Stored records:
☆ ☆ ☆ ☆ ☆ ☆ ☆

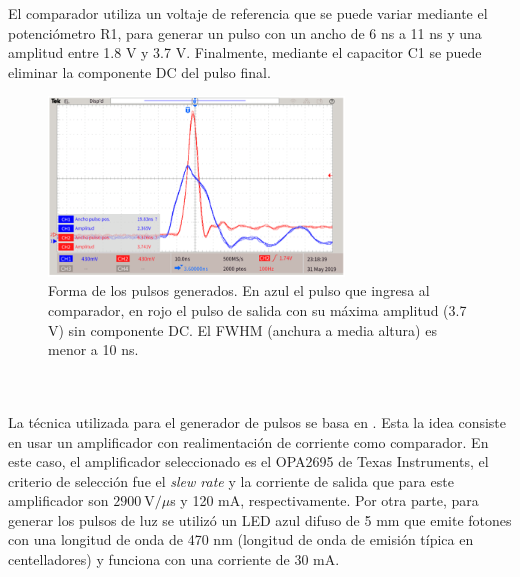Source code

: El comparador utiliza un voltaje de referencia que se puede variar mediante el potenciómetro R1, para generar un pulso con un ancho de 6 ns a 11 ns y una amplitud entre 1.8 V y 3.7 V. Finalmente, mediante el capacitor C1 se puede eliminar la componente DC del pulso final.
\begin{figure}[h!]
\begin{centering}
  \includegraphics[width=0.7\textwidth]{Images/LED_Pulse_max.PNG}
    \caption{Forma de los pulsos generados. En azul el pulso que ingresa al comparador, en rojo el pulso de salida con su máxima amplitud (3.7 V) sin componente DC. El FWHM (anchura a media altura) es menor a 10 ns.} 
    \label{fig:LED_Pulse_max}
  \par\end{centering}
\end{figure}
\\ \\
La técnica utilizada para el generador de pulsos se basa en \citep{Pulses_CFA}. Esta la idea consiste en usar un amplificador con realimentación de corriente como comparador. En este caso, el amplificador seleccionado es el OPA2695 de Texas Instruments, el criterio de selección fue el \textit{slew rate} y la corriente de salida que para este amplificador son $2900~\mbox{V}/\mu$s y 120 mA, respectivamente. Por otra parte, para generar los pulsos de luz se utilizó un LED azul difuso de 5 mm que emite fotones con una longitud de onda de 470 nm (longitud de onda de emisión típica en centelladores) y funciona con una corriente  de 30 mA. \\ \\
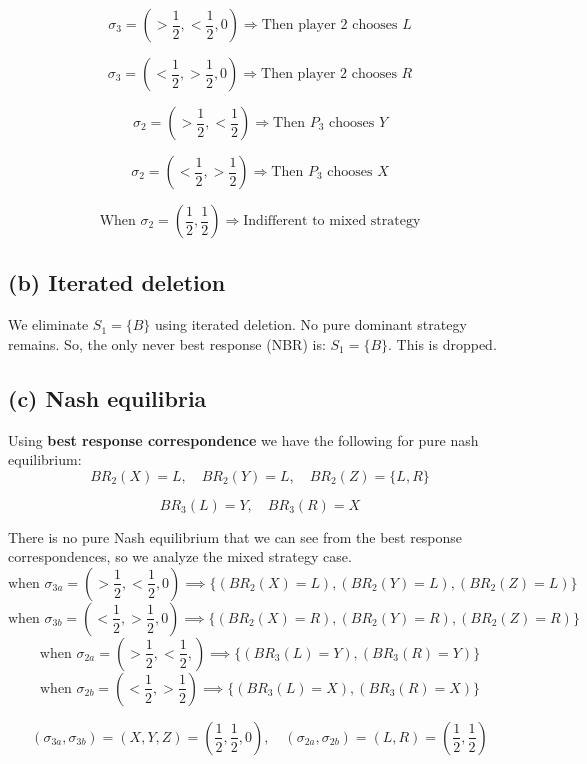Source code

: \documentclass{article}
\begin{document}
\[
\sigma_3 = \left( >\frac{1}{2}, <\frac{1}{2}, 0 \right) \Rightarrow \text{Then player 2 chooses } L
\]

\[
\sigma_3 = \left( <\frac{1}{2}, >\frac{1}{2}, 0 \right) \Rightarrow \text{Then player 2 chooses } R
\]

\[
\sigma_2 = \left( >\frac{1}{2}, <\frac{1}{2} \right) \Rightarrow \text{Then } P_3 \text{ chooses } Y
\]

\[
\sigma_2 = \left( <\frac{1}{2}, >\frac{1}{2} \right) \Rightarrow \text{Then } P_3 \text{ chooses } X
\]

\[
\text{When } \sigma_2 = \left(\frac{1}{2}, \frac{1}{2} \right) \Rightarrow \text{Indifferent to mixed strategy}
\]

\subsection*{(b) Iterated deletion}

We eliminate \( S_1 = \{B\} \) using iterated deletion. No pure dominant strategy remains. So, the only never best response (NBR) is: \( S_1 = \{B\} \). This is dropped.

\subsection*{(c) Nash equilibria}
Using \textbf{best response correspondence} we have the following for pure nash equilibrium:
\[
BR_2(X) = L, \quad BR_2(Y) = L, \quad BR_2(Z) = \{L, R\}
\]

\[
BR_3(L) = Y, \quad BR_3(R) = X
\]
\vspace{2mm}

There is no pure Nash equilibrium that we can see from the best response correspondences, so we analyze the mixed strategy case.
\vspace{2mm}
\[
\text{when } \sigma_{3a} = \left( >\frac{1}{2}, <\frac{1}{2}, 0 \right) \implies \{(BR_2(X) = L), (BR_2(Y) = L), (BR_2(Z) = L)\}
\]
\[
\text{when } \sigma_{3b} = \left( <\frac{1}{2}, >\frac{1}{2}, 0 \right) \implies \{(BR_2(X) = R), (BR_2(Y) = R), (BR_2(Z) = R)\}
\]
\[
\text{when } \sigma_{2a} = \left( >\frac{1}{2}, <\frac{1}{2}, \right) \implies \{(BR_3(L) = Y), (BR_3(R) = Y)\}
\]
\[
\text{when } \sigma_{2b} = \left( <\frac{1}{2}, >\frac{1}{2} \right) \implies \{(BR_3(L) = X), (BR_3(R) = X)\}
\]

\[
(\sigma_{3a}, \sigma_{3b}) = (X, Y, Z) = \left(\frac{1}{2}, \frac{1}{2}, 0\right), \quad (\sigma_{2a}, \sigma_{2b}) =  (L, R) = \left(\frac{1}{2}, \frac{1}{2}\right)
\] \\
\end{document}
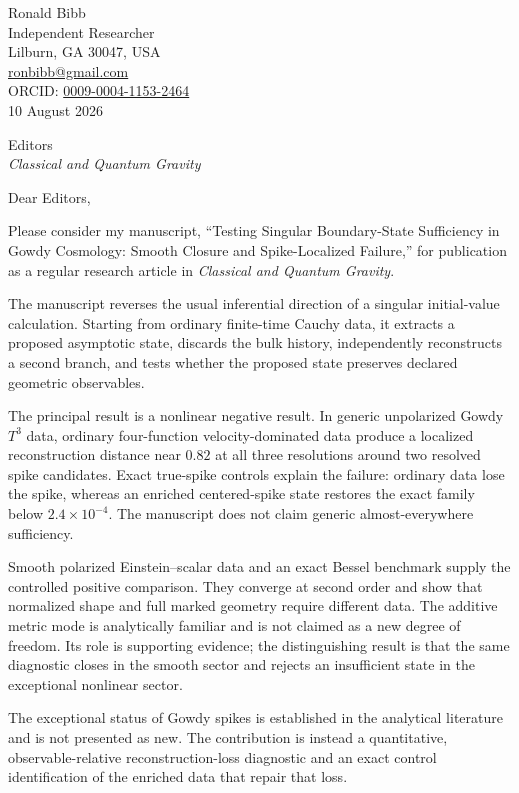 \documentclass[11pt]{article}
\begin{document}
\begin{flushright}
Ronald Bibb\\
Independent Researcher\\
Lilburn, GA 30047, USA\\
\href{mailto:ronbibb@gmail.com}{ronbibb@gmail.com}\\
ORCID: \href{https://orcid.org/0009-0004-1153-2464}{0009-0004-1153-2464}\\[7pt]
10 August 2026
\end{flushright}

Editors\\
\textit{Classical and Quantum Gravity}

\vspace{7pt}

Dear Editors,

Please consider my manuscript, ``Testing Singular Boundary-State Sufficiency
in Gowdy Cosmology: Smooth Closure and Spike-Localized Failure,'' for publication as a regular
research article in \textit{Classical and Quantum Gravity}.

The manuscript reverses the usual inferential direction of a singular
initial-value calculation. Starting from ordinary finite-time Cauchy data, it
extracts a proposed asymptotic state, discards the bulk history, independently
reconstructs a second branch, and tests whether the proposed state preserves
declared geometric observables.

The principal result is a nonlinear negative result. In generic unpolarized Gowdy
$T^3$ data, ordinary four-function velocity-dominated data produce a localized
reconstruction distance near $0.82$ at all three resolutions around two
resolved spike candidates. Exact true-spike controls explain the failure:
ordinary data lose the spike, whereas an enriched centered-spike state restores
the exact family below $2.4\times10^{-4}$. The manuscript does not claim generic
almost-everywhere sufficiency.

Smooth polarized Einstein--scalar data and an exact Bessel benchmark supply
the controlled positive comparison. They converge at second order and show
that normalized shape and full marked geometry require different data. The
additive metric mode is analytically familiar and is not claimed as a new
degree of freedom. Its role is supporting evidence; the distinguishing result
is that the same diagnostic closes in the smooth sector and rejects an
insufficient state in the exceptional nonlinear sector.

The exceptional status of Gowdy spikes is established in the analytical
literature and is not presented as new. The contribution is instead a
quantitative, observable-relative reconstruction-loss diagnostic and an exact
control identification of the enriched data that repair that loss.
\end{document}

☆ ☆ ☆ ☆ ☆ ☆ ☆

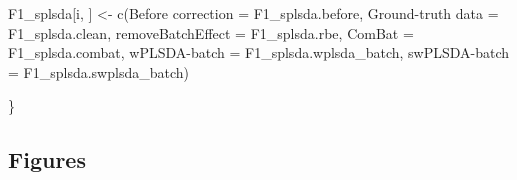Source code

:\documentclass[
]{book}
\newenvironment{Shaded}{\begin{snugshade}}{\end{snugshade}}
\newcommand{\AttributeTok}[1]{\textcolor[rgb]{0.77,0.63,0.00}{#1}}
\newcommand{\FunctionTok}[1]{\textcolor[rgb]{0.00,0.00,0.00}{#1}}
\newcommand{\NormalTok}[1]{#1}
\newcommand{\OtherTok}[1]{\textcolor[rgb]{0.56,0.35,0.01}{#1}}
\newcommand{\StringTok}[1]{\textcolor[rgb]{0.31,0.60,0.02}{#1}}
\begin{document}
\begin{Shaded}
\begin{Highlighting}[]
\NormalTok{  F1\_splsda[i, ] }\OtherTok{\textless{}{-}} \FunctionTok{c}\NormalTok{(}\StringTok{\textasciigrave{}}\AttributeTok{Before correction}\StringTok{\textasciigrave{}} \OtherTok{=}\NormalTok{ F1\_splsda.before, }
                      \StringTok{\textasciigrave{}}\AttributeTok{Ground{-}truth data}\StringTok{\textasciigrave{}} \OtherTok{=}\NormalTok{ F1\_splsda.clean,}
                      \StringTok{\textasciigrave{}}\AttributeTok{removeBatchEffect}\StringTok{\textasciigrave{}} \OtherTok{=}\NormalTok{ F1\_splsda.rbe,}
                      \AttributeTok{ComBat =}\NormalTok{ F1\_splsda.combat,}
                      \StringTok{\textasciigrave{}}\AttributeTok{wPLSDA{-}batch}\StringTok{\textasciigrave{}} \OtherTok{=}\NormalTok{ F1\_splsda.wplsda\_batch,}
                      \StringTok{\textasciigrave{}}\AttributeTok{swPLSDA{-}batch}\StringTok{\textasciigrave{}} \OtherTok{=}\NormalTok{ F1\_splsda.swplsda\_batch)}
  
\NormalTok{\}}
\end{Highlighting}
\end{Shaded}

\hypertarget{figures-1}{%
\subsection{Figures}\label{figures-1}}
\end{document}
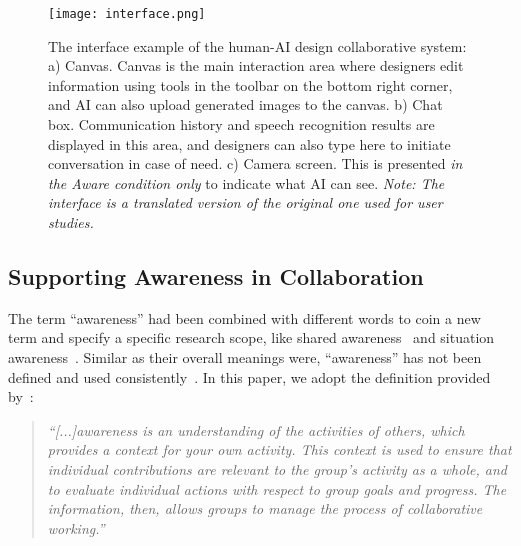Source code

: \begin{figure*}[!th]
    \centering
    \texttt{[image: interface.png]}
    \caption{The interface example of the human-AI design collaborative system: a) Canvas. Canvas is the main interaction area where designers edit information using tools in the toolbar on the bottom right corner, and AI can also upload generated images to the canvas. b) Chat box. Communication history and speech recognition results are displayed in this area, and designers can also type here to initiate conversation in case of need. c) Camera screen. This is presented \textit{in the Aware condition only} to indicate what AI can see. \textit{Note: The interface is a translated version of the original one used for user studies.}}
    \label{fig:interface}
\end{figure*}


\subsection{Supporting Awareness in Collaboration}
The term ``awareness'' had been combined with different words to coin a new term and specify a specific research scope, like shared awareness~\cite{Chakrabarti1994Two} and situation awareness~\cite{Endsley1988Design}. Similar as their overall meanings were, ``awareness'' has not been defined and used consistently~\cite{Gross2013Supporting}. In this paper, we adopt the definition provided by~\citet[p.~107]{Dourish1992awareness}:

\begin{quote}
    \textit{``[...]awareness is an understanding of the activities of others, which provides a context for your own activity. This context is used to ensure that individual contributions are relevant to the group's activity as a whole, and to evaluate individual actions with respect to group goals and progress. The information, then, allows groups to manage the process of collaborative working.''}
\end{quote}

☆ ☆ ☆ ☆ ☆ ☆ ☆

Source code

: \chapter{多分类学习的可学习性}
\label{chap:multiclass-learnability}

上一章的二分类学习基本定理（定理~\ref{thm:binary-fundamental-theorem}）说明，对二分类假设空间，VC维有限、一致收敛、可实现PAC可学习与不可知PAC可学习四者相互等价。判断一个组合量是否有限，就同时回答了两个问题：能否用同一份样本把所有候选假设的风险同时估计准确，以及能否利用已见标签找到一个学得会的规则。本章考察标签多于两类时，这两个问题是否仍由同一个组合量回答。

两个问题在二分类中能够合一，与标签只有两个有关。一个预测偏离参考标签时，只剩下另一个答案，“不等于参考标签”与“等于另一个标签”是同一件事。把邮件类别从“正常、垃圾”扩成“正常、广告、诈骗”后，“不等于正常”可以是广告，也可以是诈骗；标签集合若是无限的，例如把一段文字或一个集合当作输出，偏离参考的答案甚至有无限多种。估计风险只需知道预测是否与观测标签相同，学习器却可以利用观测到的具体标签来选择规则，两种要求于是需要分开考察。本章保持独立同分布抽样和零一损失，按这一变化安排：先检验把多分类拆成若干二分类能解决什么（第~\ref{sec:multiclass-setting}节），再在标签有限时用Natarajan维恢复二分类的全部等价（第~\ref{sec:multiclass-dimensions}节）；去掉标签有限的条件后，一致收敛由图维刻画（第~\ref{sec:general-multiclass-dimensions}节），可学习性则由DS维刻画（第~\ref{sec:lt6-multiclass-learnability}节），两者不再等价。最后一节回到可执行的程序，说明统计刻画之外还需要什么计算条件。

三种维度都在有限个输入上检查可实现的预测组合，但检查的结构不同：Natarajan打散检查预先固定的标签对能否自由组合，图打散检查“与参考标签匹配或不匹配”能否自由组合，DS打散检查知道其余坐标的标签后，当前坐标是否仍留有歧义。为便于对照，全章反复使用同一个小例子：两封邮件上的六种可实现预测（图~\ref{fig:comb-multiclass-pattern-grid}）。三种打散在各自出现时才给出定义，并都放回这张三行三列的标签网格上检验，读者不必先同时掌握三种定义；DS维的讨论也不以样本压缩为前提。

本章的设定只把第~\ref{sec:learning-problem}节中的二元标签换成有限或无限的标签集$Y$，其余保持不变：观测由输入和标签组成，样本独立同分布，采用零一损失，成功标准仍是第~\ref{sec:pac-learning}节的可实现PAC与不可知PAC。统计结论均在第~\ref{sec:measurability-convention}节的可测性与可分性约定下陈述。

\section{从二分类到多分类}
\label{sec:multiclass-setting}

☆ ☆ ☆ ☆ ☆ ☆ ☆

ASSIGNMENT: Write out every line in the data that holds the string "with".

RESULT FOR THIS TASK:
The term ``awareness'' had been combined with different words to coin a new term and specify a specific research scope, like shared awareness~\cite{Chakrabarti1994Two} and situation awareness~\cite{Endsley1988Design}. Similar as their overall meanings were, ``awareness'' has not been defined and used consistently~\cite{Gross2013Supporting}. In this paper, we adopt the definition provided by~\citet[p.~107]{Dourish1992awareness}:
    \textit{``[...]awareness is an understanding of the activities of others, which provides a context for your own activity. This context is used to ensure that individual contributions are relevant to the group's activity as a whole, and to evaluate individual actions with respect to group goals and progress. The information, then, allows groups to manage the process of collaborative working.''}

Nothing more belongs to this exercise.